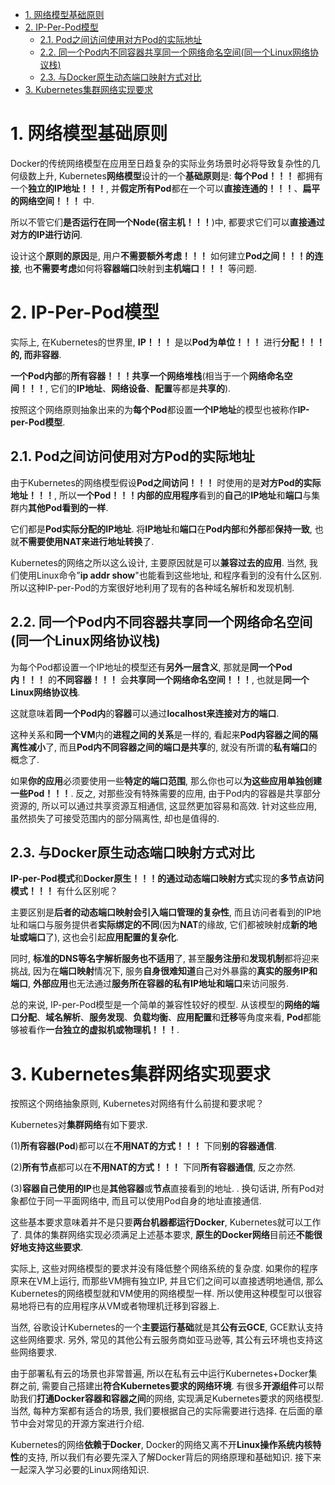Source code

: 
<!-- @import "[TOC]" {cmd="toc" depthFrom=1 depthTo=6 orderedList=false} -->

<!-- code_chunk_output -->

- [1. 网络模型基础原则](#1-网络模型基础原则)
- [2. IP-Per-Pod模型](#2-ip-per-pod模型)
  - [2.1. Pod之间访问使用对方Pod的实际地址](#21-pod之间访问使用对方pod的实际地址)
  - [2.2. 同一个Pod内不同容器共享同一个网络命名空间(同一个Linux网络协议栈)](#22-同一个pod内不同容器共享同一个网络命名空间同一个linux网络协议栈)
  - [2.3. 与Docker原生动态端口映射方式对比](#23-与docker原生动态端口映射方式对比)
- [3. Kubernetes集群网络实现要求](#3-kubernetes集群网络实现要求)

<!-- /code_chunk_output -->

# 1. 网络模型基础原则

Docker的传统网络模型在应用至日趋复杂的实际业务场景时必将导致复杂性的几何级数上升, Kubernetes**网络模型**设计的一个**基础原则**是: **每个Pod！！！** 都拥有一个**独立的IP地址！！！**, 并**假定所有Pod**都在一个可以**直接连通的！！！**、**扁平的网络空间！！！** 中. 

所以不管它们**是否运行在同一个Node(宿主机！！！**)中, 都要求它们可以**直接通过对方的IP进行访问**. 

设计这个**原则的原因**是, 用户**不需要额外考虑！！！** 如何建立**Pod之间！！！的连接**, 也**不需要考虑**如何将**容器端口**映射到**主机端口！！！** 等问题. 

# 2. IP-Per-Pod模型

实际上, 在Kubernetes的世界里, **IP！！！** 是以**Pod为单位！！！** 进行**分配！！！**的, 而**非容器**. 

**一个Pod内部**的**所有容器！！！共享一个网络堆栈**(相当于一个**网络命名空间！！！**, 它们的**IP地址**、**网络设备**、**配置**等都是**共享的**). 

按照这个网络原则抽象出来的为**每个Pod**都设置**一个IP地址**的模型也被称作**IP\-per\-Pod模型**. 

## 2.1. Pod之间访问使用对方Pod的实际地址

由于Kubernetes的网络模型假设**Pod之间访问！！！** 时使用的是**对方Pod的实际地址！！！**, 所以**一个Pod！！！内部的应用程序**看到的**自己**的**IP地址**和**端口**与集群内**其他Pod看到的一样**. 

它们都是**Pod实际分配的IP地址**. 将**IP地址**和**端口**在**Pod内部**和**外部**都**保持一致**, 也就**不需要使用NAT来进行地址转换**了. 

Kubernetes的网络之所以这么设计, 主要原因就是可以**兼容过去的应用**. 当然, 我们使用Linux命令”**ip addr show**"也能看到这些地址, 和程序看到的没有什么区别. 所以这种IP\-per\-Pod的方案很好地利用了现有的各种域名解析和发现机制. 

## 2.2. 同一个Pod内不同容器共享同一个网络命名空间(同一个Linux网络协议栈)

为每个Pod都设置一个IP地址的模型还有**另外一层含义**, 那就是**同一个Pod内！！！** 的**不同容器！！！** 会**共享同一个网络命名空间！！！**, 也就是**同一个Linux网络协议栈**. 

这就意味着**同一个Pod内**的**容器**可以通过**localhost来连接对方的端口**. 

这种关系和**同一个VM**内的**进程之间的关系**是一样的, 看起来**Pod内容器之间的隔离性减小**了, 而且**Pod内不同容器之间的端口是共享**的, 就没有所谓的**私有端口**的概念了. 

如果**你的应用**必须要使用一些**特定的端口范围**, 那么你也可以**为这些应用单独创建一些Pod！！！**. 反之, 对那些没有特殊需要的应用, 由于Pod内的容器是共享部分资源的, 所以可以通过共享资源互相通信, 这显然更加容易和高效. 针对这些应用, 虽然损失了可接受范围内的部分隔离性, 却也是值得的. 

## 2.3. 与Docker原生动态端口映射方式对比

**IP\-per\-Pod模式**和**Docker原生！！！的通过动态端口映射方式**实现的**多节点访问模式！！！** 有什么区别呢？

主要区别是**后者的动态端口映射会引入端口管理的复杂性**, 而且访问者看到的IP地址和端口与服务提供者**实际绑定的不同**(因为**NAT**的缘故, 它们都被映射成**新的地址或端口**了), 这也会引起**应用配置的复杂化**. 

同时, **标准的DNS等名字解析服务也不适用**了, 甚至**服务注册**和**发现机制**都将迎来挑战, 因为在**端口映射**情况下, 服务**自身很难知道**自己对外暴露的**真实的服务IP和端口**, **外部应用**也无法通过**服务所在容器的私有IP地址和端口**来访问服务. 

总的来说, IP\-per\-Pod模型是一个简单的兼容性较好的模型. 从该模型的**网络的端口分配**、**域名解析**、**服务发现**、**负载均衡**、**应用配置**和**迁移**等角度来看, **Pod**都能够被看作**一台独立的虚拟机或物理机！！！**. 

# 3. Kubernetes集群网络实现要求

按照这个网络抽象原则, Kubernetes对网络有什么前提和要求呢？

Kubernetes对**集群网络**有如下要求. 

(1)**所有容器(Pod**)都可以在**不用NAT的方式！！！** 下同**别的容器通信**. 

(2)**所有节点**都可以在**不用NAT的方式！！！** 下同**所有容器通信**, 反之亦然. 

(3)**容器自己使用的IP**也是**其他容器**或**节点**直接看到的地址. . 换句话讲, 所有Pod对象都位于同一平面网络中, 而且可以使用Pod自身的地址直接通信. 

这些基本要求意味着并不是只要**两台机器都运行Docker**, Kubernetes就可以工作了. 具体的集群网络实现必须满足上述基本要求, **原生的Docker网络**目前还**不能很好地支持这些要求**. 

实际上, 这些对网络模型的要求并没有降低整个网络系统的复杂度. 如果你的程序原来在VM上运行, 而那些VM拥有独立IP, 并且它们之间可以直接透明地通信, 那么Kubernetes的网络模型就和VM使用的网络模型一样. 所以使用这种模型可以很容易地将已有的应用程序从VM或者物理机迁移到容器上. 

当然, 谷歌设计Kubernetes的一个**主要运行基础**就是其**公有云GCE**, GCE默认支持这些网络要求. 另外, 常见的其他公有云服务商如亚马逊等, 其公有云环境也支持这些网络要求. 

由于部署私有云的场景也非常普遍, 所以在私有云中运行Kubernetes+Docker集群之前, 需要自己搭建出**符合Kubernetes要求的网络环境**. 有很多**开源组件**可以帮助我们**打通Docker容器和容器之间**的网络, 实现满足Kubernetes要求的网络模型. 当然, 每种方案都有适合的场景, 我们要根据自己的实际需要进行选择. 在后面的章节中会对常见的开源方案进行介绍. 

Kubernetes的网络**依赖于Docker**, Docker的网络又离不开**Linux操作系统内核特性**的支持, 所以我们有必要先深入了解Docker背后的网络原理和基础知识. 接下来一起深入学习必要的Linux网络知识. 
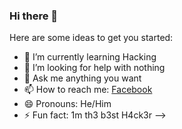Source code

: ### Hi there 👋

Here are some ideas to get you started:

- 🌱 I’m currently learning Hacking
- 🤔 I’m looking for help with nothing
- 💬 Ask me anything you want
- 📫 How to reach me: [Facebook](https://www.facebook.com/craftingkawailpvpvn/)
- 😄 Pronouns: He/Him
- ⚡ Fun fact: 1m th3 b3st H4ck3r
-->
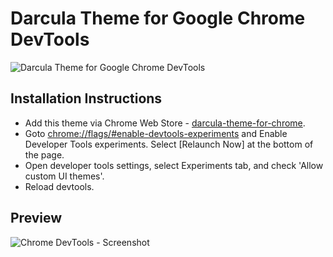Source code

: # Darcula Theme for Google Chrome DevTools

![Darcula Theme for Google Chrome DevTools](https://raw.githubusercontent.com/mervick/chrome-devtools-darcula-theme/master/images/logo.png)

Installation Instructions
---------------------------------------------------------
- Add this theme via Chrome Web Store - [darcula-theme-for-chrome](https://chrome.google.com/webstore/detail/darcula-theme-for-chrome/gfmlaljopbojfghmafldbdecllafopom).
- Goto [chrome://flags/#enable-devtools-experiments](chrome://flags/#enable-devtools-experiments) and Enable Developer Tools experiments. Select [Relaunch Now] at the bottom of the page.
- Open developer tools settings, select Experiments tab, and check 'Allow custom UI themes'.
- Reload devtools.

## Preview
![Chrome DevTools - Screenshot](https://raw.githubusercontent.com/mervick/chrome-devtools-darcula-theme/master/images/screenshot.png)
_ _ _
▸ What is being asked: The full listing must come back exactly as written, with its pictures left out.

▸ Solution below:
Source code

: 
<!-- @import "[TOC]" {cmd="toc" depthFrom=1 depthTo=6 orderedList=false} -->

<!-- code_chunk_output -->

- [1. 网络模型基础原则](#1-网络模型基础原则)
- [2. IP-Per-Pod模型](#2-ip-per-pod模型)
  - [2.1. Pod之间访问使用对方Pod的实际地址](#21-pod之间访问使用对方pod的实际地址)
  - [2.2. 同一个Pod内不同容器共享同一个网络命名空间(同一个Linux网络协议栈)](#22-同一个pod内不同容器共享同一个网络命名空间同一个linux网络协议栈)
  - [2.3. 与Docker原生动态端口映射方式对比](#23-与docker原生动态端口映射方式对比)
- [3. Kubernetes集群网络实现要求](#3-kubernetes集群网络实现要求)

<!-- /code_chunk_output -->

# 1. 网络模型基础原则

Docker的传统网络模型在应用至日趋复杂的实际业务场景时必将导致复杂性的几何级数上升, Kubernetes**网络模型**设计的一个**基础原则**是: **每个Pod！！！** 都拥有一个**独立的IP地址！！！**, 并**假定所有Pod**都在一个可以**直接连通的！！！**、**扁平的网络空间！！！** 中. 

所以不管它们**是否运行在同一个Node(宿主机！！！**)中, 都要求它们可以**直接通过对方的IP进行访问**. 

设计这个**原则的原因**是, 用户**不需要额外考虑！！！** 如何建立**Pod之间！！！的连接**, 也**不需要考虑**如何将**容器端口**映射到**主机端口！！！** 等问题. 

# 2. IP-Per-Pod模型

实际上, 在Kubernetes的世界里, **IP！！！** 是以**Pod为单位！！！** 进行**分配！！！**的, 而**非容器**. 

**一个Pod内部**的**所有容器！！！共享一个网络堆栈**(相当于一个**网络命名空间！！！**, 它们的**IP地址**、**网络设备**、**配置**等都是**共享的**). 

按照这个网络原则抽象出来的为**每个Pod**都设置**一个IP地址**的模型也被称作**IP\-per\-Pod模型**. 

## 2.1. Pod之间访问使用对方Pod的实际地址

由于Kubernetes的网络模型假设**Pod之间访问！！！** 时使用的是**对方Pod的实际地址！！！**, 所以**一个Pod！！！内部的应用程序**看到的**自己**的**IP地址**和**端口**与集群内**其他Pod看到的一样**. 

它们都是**Pod实际分配的IP地址**. 将**IP地址**和**端口**在**Pod内部**和**外部**都**保持一致**, 也就**不需要使用NAT来进行地址转换**了. 

Kubernetes的网络之所以这么设计, 主要原因就是可以**兼容过去的应用**. 当然, 我们使用Linux命令”**ip addr show**"也能看到这些地址, 和程序看到的没有什么区别. 所以这种IP\-per\-Pod的方案很好地利用了现有的各种域名解析和发现机制. 

## 2.2. 同一个Pod内不同容器共享同一个网络命名空间(同一个Linux网络协议栈)

为每个Pod都设置一个IP地址的模型还有**另外一层含义**, 那就是**同一个Pod内！！！** 的**不同容器！！！** 会**共享同一个网络命名空间！！！**, 也就是**同一个Linux网络协议栈**. 

这就意味着**同一个Pod内**的**容器**可以通过**localhost来连接对方的端口**. 

这种关系和**同一个VM**内的**进程之间的关系**是一样的, 看起来**Pod内容器之间的隔离性减小**了, 而且**Pod内不同容器之间的端口是共享**的, 就没有所谓的**私有端口**的概念了. 

如果**你的应用**必须要使用一些**特定的端口范围**, 那么你也可以**为这些应用单独创建一些Pod！！！**. 反之, 对那些没有特殊需要的应用, 由于Pod内的容器是共享部分资源的, 所以可以通过共享资源互相通信, 这显然更加容易和高效. 针对这些应用, 虽然损失了可接受范围内的部分隔离性, 却也是值得的. 

## 2.3. 与Docker原生动态端口映射方式对比

**IP\-per\-Pod模式**和**Docker原生！！！的通过动态端口映射方式**实现的**多节点访问模式！！！** 有什么区别呢？

主要区别是**后者的动态端口映射会引入端口管理的复杂性**, 而且访问者看到的IP地址和端口与服务提供者**实际绑定的不同**(因为**NAT**的缘故, 它们都被映射成**新的地址或端口**了), 这也会引起**应用配置的复杂化**. 

同时, **标准的DNS等名字解析服务也不适用**了, 甚至**服务注册**和**发现机制**都将迎来挑战, 因为在**端口映射**情况下, 服务**自身很难知道**自己对外暴露的**真实的服务IP和端口**, **外部应用**也无法通过**服务所在容器的私有IP地址和端口**来访问服务. 

总的来说, IP\-per\-Pod模型是一个简单的兼容性较好的模型. 从该模型的**网络的端口分配**、**域名解析**、**服务发现**、**负载均衡**、**应用配置**和**迁移**等角度来看, **Pod**都能够被看作**一台独立的虚拟机或物理机！！！**. 

# 3. Kubernetes集群网络实现要求

按照这个网络抽象原则, Kubernetes对网络有什么前提和要求呢？

Kubernetes对**集群网络**有如下要求. 

(1)**所有容器(Pod**)都可以在**不用NAT的方式！！！** 下同**别的容器通信**. 

(2)**所有节点**都可以在**不用NAT的方式！！！** 下同**所有容器通信**, 反之亦然. 

(3)**容器自己使用的IP**也是**其他容器**或**节点**直接看到的地址. . 换句话讲, 所有Pod对象都位于同一平面网络中, 而且可以使用Pod自身的地址直接通信. 

这些基本要求意味着并不是只要**两台机器都运行Docker**, Kubernetes就可以工作了. 具体的集群网络实现必须满足上述基本要求, **原生的Docker网络**目前还**不能很好地支持这些要求**. 

实际上, 这些对网络模型的要求并没有降低整个网络系统的复杂度. 如果你的程序原来在VM上运行, 而那些VM拥有独立IP, 并且它们之间可以直接透明地通信, 那么Kubernetes的网络模型就和VM使用的网络模型一样. 所以使用这种模型可以很容易地将已有的应用程序从VM或者物理机迁移到容器上. 

当然, 谷歌设计Kubernetes的一个**主要运行基础**就是其**公有云GCE**, GCE默认支持这些网络要求. 另外, 常见的其他公有云服务商如亚马逊等, 其公有云环境也支持这些网络要求. 

由于部署私有云的场景也非常普遍, 所以在私有云中运行Kubernetes+Docker集群之前, 需要自己搭建出**符合Kubernetes要求的网络环境**. 有很多**开源组件**可以帮助我们**打通Docker容器和容器之间**的网络, 实现满足Kubernetes要求的网络模型. 当然, 每种方案都有适合的场景, 我们要根据自己的实际需要进行选择. 在后面的章节中会对常见的开源方案进行介绍. 

Kubernetes的网络**依赖于Docker**, Docker的网络又离不开**Linux操作系统内核特性**的支持, 所以我们有必要先深入了解Docker背后的网络原理和基础知识. 接下来一起深入学习必要的Linux网络知识. 
Source code

: ### Hi there 👋

Here are some ideas to get you started:

- 🌱 I’m currently learning Hacking
- 🤔 I’m looking for help with nothing
- 💬 Ask me anything you want
- 📫 How to reach me: [Facebook](https://www.facebook.com/craftingkawailpvpvn/)
- 😄 Pronouns: He/Him
- ⚡ Fun fact: 1m th3 b3st H4ck3r
-->
Source code

: # Darcula Theme for Google Chrome DevTools

![Darcula Theme for Google Chrome DevTools](https://raw.githubusercontent.com/mervick/chrome-devtools-darcula-theme/master/images/logo.png)

Installation Instructions
---------------------------------------------------------
- Add this theme via Chrome Web Store - [darcula-theme-for-chrome](https://chrome.google.com/webstore/detail/darcula-theme-for-chrome/gfmlaljopbojfghmafldbdecllafopom).
- Goto [chrome://flags/#enable-devtools-experiments](chrome://flags/#enable-devtools-experiments) and Enable Developer Tools experiments. Select [Relaunch Now] at the bottom of the page.
- Open developer tools settings, select Experiments tab, and check 'Allow custom UI themes'.
- Reload devtools.

## Preview
![Chrome DevTools - Screenshot](https://raw.githubusercontent.com/mervick/chrome-devtools-darcula-theme/master/images/screenshot.png)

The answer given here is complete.